Streamlining in the Rolls Building has got off to a slow start.
At a conference for commercial litigators this week, there was some surprising news about the shorter and flexible trials pilots introduced in October to streamline and speed up cases in the Rolls Building courts.
Whereas you might have expected the schemes to be immediately popular, in fact – according to Mr Justice Blair, judge in charge of the Commercial Court – they have had ‘a slow start’.
This is in contrast to the other big initiative brought in in the Commercial Court last October, the ‘Financial List’. Blair said the List, which matches financial markets cases to judges with the right expertise, had proved more popular than anticipated, with 10 cases now having started in it.
The shorter and flexible trial schemes were intended to clear some of the backlog of cases and offer ‘dispute resolution on a commercial timescale’.
Under the shorter trial procedure, cases are managed by docketed judges, with the aim of reaching trial within 10 months of issuing proceedings, and judgment six weeks later. The maximum trial length is four days, and the scheme is designed for cases that can be fairly tried on the basis of limited disclosure and oral evidence.
One important aspect of the shorter claims procedure is that costs budgeting does not apply – unless the parties agree otherwise.

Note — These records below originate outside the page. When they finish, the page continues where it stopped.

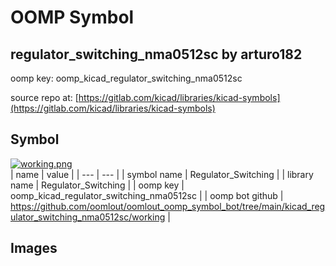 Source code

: # OOMP Symbol  
## regulator_switching_nma0512sc  by arturo182  
  
oomp key: oomp_kicad_regulator_switching_nma0512sc  
  
source repo at: [https://gitlab.com/kicad/libraries/kicad-symbols](https://gitlab.com/kicad/libraries/kicad-symbols)  
## Symbol  
  
[![working.png](working_600.png)](working.png)  
| name | value | 
| --- | --- | 
| symbol name | Regulator_Switching | 
| library name | Regulator_Switching | 
| oomp key | oomp_kicad_regulator_switching_nma0512sc | 
| oomp bot github | https://github.com/oomlout/oomlout_oomp_symbol_bot/tree/main/kicad_regulator_switching_nma0512sc/working | 
## Images  
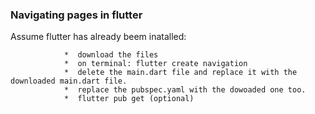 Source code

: ### Navigating pages in flutter
Assume flutter has already beem inatalled:

                *  download the files
                *  on terminal: flutter create navigation
                *  delete the main.dart file and replace it with the downloaded main.dart file.
                *  replace the pubspec.yaml with the dowoaded one too. 
                *  flutter pub get (optional)

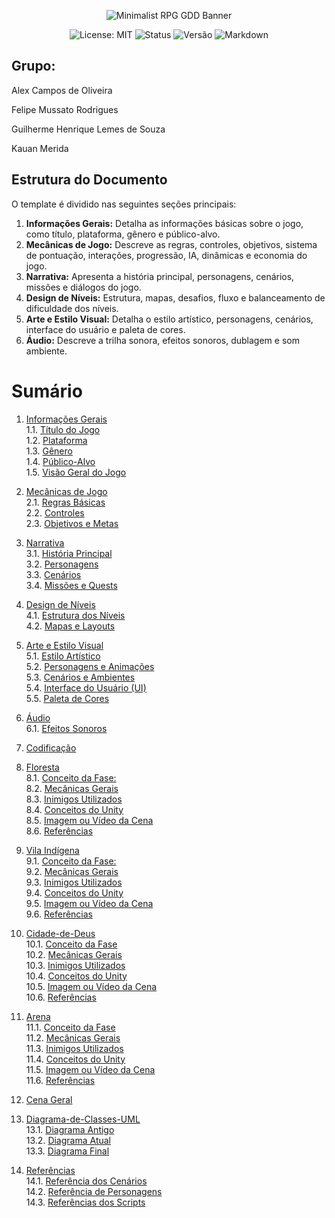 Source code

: <p align="center">
  <img src="https://i.ibb.co/56s7K8j/292330192-445386850928422-7259301303587158181-n-jpg.png" alt="Minimalist RPG GDD Banner">
</p>

<p align="center">
  <img src="https://img.shields.io/badge/License-MIT-yellow.svg?style=for-the-badge" alt="License: MIT">
  <img src="https://img.shields.io/badge/Status-Em%20Desenvolvimento-orange?style=for-the-badge" alt="Status">
  <img src="https://img.shields.io/badge/Versão-0.2.9-blue?style=for-the-badge" alt="Versão">
  <img src="https://img.shields.io/badge/Markdown-%23%23302c9b.svg?style=for-the-badge&logo=markdown&logoColor=white" alt="Markdown">

</p>

## Grupo:

 Alex Campos de Oliveira
 
 Felipe Mussato Rodrigues
 
 Guilherme Henrique Lemes de Souza
 
 Kauan Merida



## Estrutura do Documento

O template é dividido nas seguintes seções principais:
1. **Informações Gerais:** Detalha as informações básicas sobre o jogo, como título, plataforma, gênero e público-alvo.
2. **Mecânicas de Jogo:** Descreve as regras, controles, objetivos, sistema de pontuação, interações, progressão, IA, dinâmicas e economia do jogo.
3. **Narrativa:** Apresenta a história principal, personagens, cenários, missões e diálogos do jogo.
4. **Design de Níveis:** Estrutura, mapas, desafios, fluxo e balanceamento de dificuldade dos níveis.
5. **Arte e Estilo Visual:** Detalha o estilo artístico, personagens, cenários, interface do usuário e paleta de cores.
6. **Áudio:** Descreve a trilha sonora, efeitos sonoros, dublagem e som ambiente.
<!--7. **Progresso e Salvamento:** Explica os sistemas de progressão e salvamento do jogo.
8. **Monetização:** Detalha o modelo de negócio e itens pagos.
9. **Testes e Qualidade:** Plano de testes e coleta de feedback dos jogadores.
10. **Conclusão:** Resume os principais pontos do GDD e os próximos passos no desenvolvimento do jogo.
-->
# Sumário

1. [Informações Gerais](https://github.com/Alex2024Campos/Amostradinhos_Cultural/wiki/1.-Informa%C3%A7%C3%B5es-Gerais)<br>
    1.1. [Título do Jogo](https://github.com/Alex2024Campos/Amostradinhos_Cultural/wiki/1.-Informa%C3%A7%C3%B5es-Gerais#11-título-do-jogo)<br>
    1.2. [Plataforma](https://github.com/Alex2024Campos/Amostradinhos_Cultural/wiki/1.-Informa%C3%A7%C3%B5es-Gerais#12-plataforma)<br>
    1.3. [Gênero](https://github.com/Alex2024Campos/Amostradinhos_Cultural/wiki/1.-Informa%C3%A7%C3%B5es-Gerais#13-gênero)<br>
    1.4. [Público-Alvo](https://github.com/Alex2024Campos/Amostradinhos_Cultural/wiki/1.-Informa%C3%A7%C3%B5es-Gerais#14-público-alvo)<br>
    1.5. [Visão Geral do Jogo](https://github.com/Alex2024Campos/Amostradinhos_Cultural/wiki/1.-Informa%C3%A7%C3%B5es-Gerais#15-visão-geral-do-jogo)<br>

2. [Mecânicas de Jogo](https://github.com/Alex2024Campos/Amostradinhos_Cultural/wiki/2.-Mecânicas-de-Jogo)<br>
    2.1. [Regras Básicas](https://github.com/Alex2024Campos/Amostradinhos_Cultural/wiki/2.-Mecânicas-de-Jogo#21-regras-básicas)<br>
    2.2. [Controles](https://github.com/Alex2024Campos/Amostradinhos_Cultural/wiki/2.-Mecânicas-de-Jogo#22-controles)<br>
    2.3. [Objetivos e Metas](https://github.com/Alex2024Campos/Amostradinhos_Cultural/wiki/2.-Mecânicas-de-Jogo#23-objetivos-e-metas)<br>

3. [Narrativa](https://github.com/Alex2024Campos/Amostradinhos_Cultural/wiki/3.-Narrativa)<br>
    3.1. [História Principal](https://github.com/Alex2024Campos/Amostradinhos_Cultural/wiki/3.-Narrativa#31-história-principal)<br>
     3.2. [Personagens](https://github.com/Alex2024Campos/Amostradinhos_Cultural/wiki/3.-Narrativa#32-personagens)<br>
    3.3. [Cenários](https://github.com/Alex2024Campos/Amostradinhos_Cultural/wiki/3.-Narrativa#33-cenários)<br>
    3.4. [Missões e Quests](https://github.com/Alex2024Campos/Amostradinhos_Cultural/wiki/3.-Narrativa#34-missões-e-quests)<br>

4. [Design de Níveis](https://github.com/Alex2024Campos/Amostradinhos_Cultural/wiki/4.-Design-de-Níveis)<br>
    4.1. [Estrutura dos Níveis](https://github.com/Alex2024Campos/Amostradinhos_Cultural/wiki/4.-Design-de-Níveis#41-estrutura-dos-níveis)<br>
    4.2. [Mapas e Layouts](https://github.com/Alex2024Campos/Amostradinhos_Cultural/wiki/4.-Design-de-Níveis#42-mapas-e-layouts)<br>

5. [Arte e Estilo Visual](https://github.com/Alex2024Campos/Amostradinhos_Cultural/wiki/5.-Arte-e-Estilo-Visual)<br>
    5.1. [Estilo Artístico](https://github.com/Alex2024Campos/Amostradinhos_Cultural/wiki/5.-Arte-e-Estilo-Visual#51-estilo-artístico)<br>
    5.2. [Personagens e Animações](https://github.com/Alex2024Campos/Amostradinhos_Cultural/wiki/5.-Arte-e-Estilo-Visual#52-personagens-e-animações)<br>
    5.3. [Cenários e Ambientes](https://github.com/Alex2024Campos/Amostradinhos_Cultural/wiki/5.-Arte-e-Estilo-Visual#53-cenários-e-ambientes)<br>
    5.4. [Interface do Usuário (UI)](https://github.com/Alex2024Campos/Amostradinhos_Cultural/wiki/5.-Arte-e-Estilo-Visual#54-interface-do-usuário-ui)<br>
    5.5. [Paleta de Cores](https://github.com/Alex2024Campos/Amostradinhos_Cultural/wiki/5.-Arte-e-Estilo-Visual#55-paleta-de-cores)<br>

6. [Áudio](https://github.com/Alex2024Campos/Amostradinhos_Cultural/wiki/6.-Áudio)<br>
    6.1. [Efeitos Sonoros](https://github.com/Alex2024Campos/Amostradinhos_Cultural/wiki/6.-Áudio#62-efeitos-sonoros)<br>

7. [Codificação](https://github.com/Alex2024Campos/Amostradinhos_Cultural/wiki/7.-Codifica%C3%A7%C3%A3o)<br>

8. [Floresta](https://github.com/Alex2024Campos/Amostradinhos_Cultural/wiki/8.-Floresta)<br>
   8.1. [Conceito da Fase:](https://github.com/Alex2024Campos/Amostradinhos_Cultural/wiki/8.-Floresta#81-conceito-da-fase)<br>
   8.2. [Mecânicas Gerais](https://github.com/Alex2024Campos/Amostradinhos_Cultural/wiki/8.-Floresta#82-mec%C3%A2nicas-gerais-da-cena)<br>
   8.3. [Inimigos Utilizados](http://github.com/Alex2024Campos/Amostradinhos_Cultural/wiki/8.-Floresta#83-inimigos-utilizados)<br>
   8.4. [Conceitos do Unity](https://github.com/Alex2024Campos/Amostradinhos_Cultural/wiki/8.-Floresta#84-conceitos-do-unity)<br>
   8.5. [Imagem ou Vídeo da Cena](https://github.com/Alex2024Campos/Amostradinhos_Cultural/wiki/8.-Floresta#85-imagem-ou-v%C3%ADdeo-da-cena)<br>
   8.6. [Referências](https://github.com/Alex2024Campos/Amostradinhos_Cultural/wiki/8.-Floresta#86-refer%C3%AAncias)<br>
   
9. [Vila Indígena](https://github.com/Alex2024Campos/Amostradinhos_Cultural/wiki/9.-Vila-Ind%C3%ADgena)<br>
   9.1. [Conceito da Fase:](https://github.com/Alex2024Campos/Amostradinhos_Cultural/wiki/9.-Vila-Ind%C3%ADgena#91-conceito-da-fase)<br>
   9.2. [Mecânicas Gerais](https://github.com/Alex2024Campos/Amostradinhos_Cultural/wiki/9.-Vila-Ind%C3%ADgena#92-mec%C3%A2nicas-gerais-da-cena)<br>
   9.3. [Inimigos Utilizados](https://github.com/Alex2024Campos/Amostradinhos_Cultural/wiki/9.-Vila-Ind%C3%ADgena#93-inimigos-utilizados)<br>
   9.4. [Conceitos do Unity](https://github.com/Alex2024Campos/Amostradinhos_Cultural/wiki/9.-Vila-Ind%C3%ADgena#94-conceitos-do-unity)<br>
   9.5. [Imagem ou Vídeo da Cena](https://github.com/Alex2024Campos/Amostradinhos_Cultural/wiki/9.-Vila-Ind%C3%ADgena#95-imagem-ou-v%C3%ADdeo-da-cena)<br>
   9.6. [Referências](https://github.com/Alex2024Campos/Amostradinhos_Cultural/wiki/9.-Vila-Ind%C3%ADgena#96-refer%C3%AAncias)<br>
   
10. [Cidade-de-Deus](https://github.com/Alex2024Campos/Amostradinhos_Cultural/wiki/10.-Cidade-de-Deus) <br>
   10.1. [Conceito da Fase](https://github.com/Alex2024Campos/Amostradinhos_Cultural/wiki/10.-Cidade-de-Deus#101-conceito-da-fase)<br>
   10.2. [Mecânicas Gerais](https://github.com/Alex2024Campos/Amostradinhos_Cultural/wiki/10.-Cidade-de-Deus#102-mec%C3%A2nicas-gerais-da-cena)<br>
   10.3. [Inimigos Utilizados](https://github.com/Alex2024Campos/Amostradinhos_Cultural/wiki/10.-Cidade-de-Deus#103-inimigos-utilizados)<br>
   10.4. [Conceitos do Unity](https://github.com/Alex2024Campos/Amostradinhos_Cultural/wiki/10.-Cidade-de-Deus#104-conceitos-do-unity)<br>
   10.5. [Imagem ou Vídeo da Cena](https://github.com/Alex2024Campos/Amostradinhos_Cultural/wiki/10.-Cidade-de-Deus#105-imagem-ou-v%C3%ADdeo-da-cena)<br>
   10.6. [Referências](https://github.com/Alex2024Campos/Amostradinhos_Cultural/wiki/10.-Cidade-de-Deus#106-refer%C3%AAncias)<br>
   
11. [Arena](https://github.com/Alex2024Campos/Amostradinhos_Cultural/wiki/11.-Arena) <br>
   11.1. [Conceito da Fase](https://github.com/Alex2024Campos/Amostradinhos_Cultural/wiki/11.-Arena#111-conceito-da-fase)<br> 
   11.2. [Mecânicas Gerais](https://github.com/Alex2024Campos/Amostradinhos_Cultural/wiki/11.-Arena#112-mec%C3%A2nicas-gerais-da-cena)<br>
   11.3. [Inimigos Utilizados](https://github.com/Alex2024Campos/Amostradinhos_Cultural/wiki/11.-Arena#113-inimigos-utilizados)<br>
   11.4. [Conceitos do Unity](https://github.com/Alex2024Campos/Amostradinhos_Cultural/wiki/11.-Arena#114-conceitos-do-unity)<br>
   11.5. [Imagem ou Vídeo da Cena](https://github.com/Alex2024Campos/Amostradinhos_Cultural/wiki/11.-Arena#115-imagem-ou-v%C3%ADdeo-da-cena)<br>
   11.6. [Referências](https://github.com/Alex2024Campos/Amostradinhos_Cultural/wiki/11.-Arena#116-refer%C3%AAncias-utilizados)<br>

12. [Cena Geral](https://github.com/Alex2024Campos/Amostradinhos_Cultural/wiki/15.-Cena-Geral)

13. [Diagrama-de-Classes-UML](https://github.com/Alex2024Campos/Amostradinhos_Cultural/wiki/12.-Diagrama-de-Classes-UML) <br>
    13.1. [Diagrama Antigo](https://github.com/Alex2024Campos/Amostradinhos_Cultural/wiki/12.-Diagrama-de-Classes-UML#121-diagrama-antigo)<br>
    13.2. [Diagrama Atual](https://github.com/Alex2024Campos/Amostradinhos_Cultural/wiki/12.-Diagrama-de-Classes-UML#122-diagrama-atual)<br>
    13.3. [Diagrama Final](https://github.com/Alex2024Campos/Amostradinhos_Cultural/wiki/12.-Diagrama-de-Classes-UML#123-diagrama-final-corrigido)<br>

14. [Referências](https://github.com/Alex2024Campos/Amostradinhos_Cultural/wiki/13.-Refer%C3%AAncias) <br>
    14.1. [Referência dos Cenários](https://github.com/Alex2024Campos/Amostradinhos_Cultural/wiki/14.-Refer%C3%AAncias#141-refer%C3%AAncias-dos-cen%C3%A1rios)<br>
    14.2. [Referência de Personagens](https://github.com/Alex2024Campos/Amostradinhos_Cultural/wiki/14.-Refer%C3%AAncias#142-refer%C3%AAncias-dos-personagens)<br>
    14.3. [Referências dos Scripts](https://github.com/Alex2024Campos/Amostradinhos_Cultural/wiki/14.-Refer%C3%AAncias#143-refer%C3%AAncias-dos-scripts)<br>

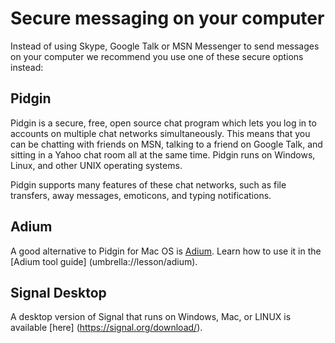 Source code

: [Title]: # (Secure messaging on your computer)
[Order]: # (4)

# Secure messaging on your computer

Instead of using Skype, Google Talk or MSN Messenger to send messages on your computer we recommend you use one of these secure options instead:

## Pidgin

Pidgin is a secure, free, open source chat program which lets you log in to accounts on multiple chat networks simultaneously. This means that you can be chatting with friends on MSN, talking to a friend on Google Talk, and sitting in a Yahoo chat room all at the same time. Pidgin runs on Windows, Linux, and other UNIX operating systems. 

Pidgin supports many features of these chat networks, such as file transfers, away messages, emoticons, and typing notifications.

## Adium

A good alternative to Pidgin for Mac OS is [Adium](http://adium.im/). Learn how to use it in the [Adium tool guide] (umbrella://lesson/adium).

## Signal Desktop

A desktop version of Signal that runs on Windows, Mac, or LINUX is available [here] (https://signal.org/download/).
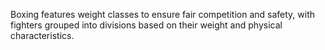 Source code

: Boxing features weight classes to ensure fair competition and safety, with fighters grouped into divisions based on their weight and physical characteristics.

Instead, costs are summarily assessed by the trial judge three weeks after the trial, with parties having exchanged schedules of costs.
The flexible procedure allows parties to adapt trial procedure to suit their particular case – for example by reducing disclosure and therefore costs.
Yet all these apparent benefits have not yet succeeded in enticing the expected levels of lawyers and clients to make use of the pilot – though Mr Justice Blair remains optimistic.
Speaking at the Commercial Litigation Association’s annual conference, Blair asserted that he was not worried by the slow start and was convinced that the pilot would soon catch on – and indeed he believed it would be allowed to continue beyond its official 2017 expiry date.
‘I would encourage solicitors to think about using this procedure,’ he said. ‘You don’t necessarily need a Rolls-Royce to get from A to B.’
It certainly seems worth having a conversation with clients about.